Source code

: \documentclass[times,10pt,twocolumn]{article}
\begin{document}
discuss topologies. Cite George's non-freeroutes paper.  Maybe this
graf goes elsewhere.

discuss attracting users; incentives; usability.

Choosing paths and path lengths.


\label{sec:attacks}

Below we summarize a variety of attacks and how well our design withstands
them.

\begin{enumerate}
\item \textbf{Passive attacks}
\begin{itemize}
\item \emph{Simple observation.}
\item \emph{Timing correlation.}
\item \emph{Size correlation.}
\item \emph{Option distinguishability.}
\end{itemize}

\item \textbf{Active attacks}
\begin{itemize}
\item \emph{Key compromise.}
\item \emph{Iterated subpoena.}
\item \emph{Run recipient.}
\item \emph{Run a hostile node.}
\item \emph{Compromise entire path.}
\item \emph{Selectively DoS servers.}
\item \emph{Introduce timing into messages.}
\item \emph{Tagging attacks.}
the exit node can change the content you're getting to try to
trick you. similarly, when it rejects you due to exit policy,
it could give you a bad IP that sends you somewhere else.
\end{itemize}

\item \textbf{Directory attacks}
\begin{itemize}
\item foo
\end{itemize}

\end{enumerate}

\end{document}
============
- Problem to solve
What is needed is every line from the data above that includes the string "attacks", copied out.

- Response
\label{sec:attacks}
Below we summarize a variety of attacks and how well our design withstands
\item \textbf{Passive attacks}
\item \textbf{Active attacks}
\item \emph{Tagging attacks.}
\item \textbf{Directory attacks}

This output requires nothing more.